Doing my part to irritate Republicans, fundamentalists, bigots and other lower life forms.

Wednesday, March 16, 2005

Unnatural alliances: Some black clergy are too eager to sell their birthright to the GOP

"If the KKK opposes gay marriage then I'd ride with them."
-- the Rev. Gregory Daniels, Chicago minister


Take a good look at that quote. It's kind of shocking to think of a member with the clergy being so full of hate over the issue of gay marriage that he'd side with a group like the Ku Klux Klan, with it's history of racial hatred and lynching blacks all the way through the first half of the 20th century.

For an even great shock, consider this: the Rev. Daniels is a black minister.

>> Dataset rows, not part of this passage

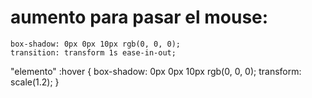 aumento para pasar el mouse:
===============================
    box-shadow: 0px 0px 10px rgb(0, 0, 0);
    transition: transform 1s ease-in-out;
    

"elemento" :hover {
    box-shadow: 0px 0px 10px rgb(0, 0, 0);
    transform: scale(1.2);
}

Daniels and a growing number of black clergy members are becoming puppets of the extreme right as Republicans and right-wing fundamentalists strive to drive a wedge between two traditionally Democratic groups - blacks and gays. We saw it happen as the results of the 2004 election rolled in and we see it continuing to happen. Take, for instance, the recent kick-off for "Black Contract With America on Moral Values" in Los Angeles. The event attracted about 100 black ministers, but they were mostly window dressing for the event. It was the white Lou Sheldon, of the anti-gay Traditional Values Coalition, who did all the talking.

While it's true that politics does make for strange bedfellows, the courtship between Republicans (along with radical religious fundamentalists) and black ministers is an unlikely pairing. Perhaps the black clergy have poor memories and don't recall it was under the Democrats that the greatest strides in civil rights were made - over the objections of the Republicans. Or maybe the black clergy are truly models of Christian forgiveness in overlooking the past of right-wing leaders like the Rev. Jerry Falwell who began his career in the pulpit preaching the gospel of segregation. (To his credit, Falwell has since recanted his segregationist past and said he "misunderstood" God's will on the issue. That doesn't speak highly of his current rants about gays and lesbians if he's only batting .500 when it comes to deciphering God's will.)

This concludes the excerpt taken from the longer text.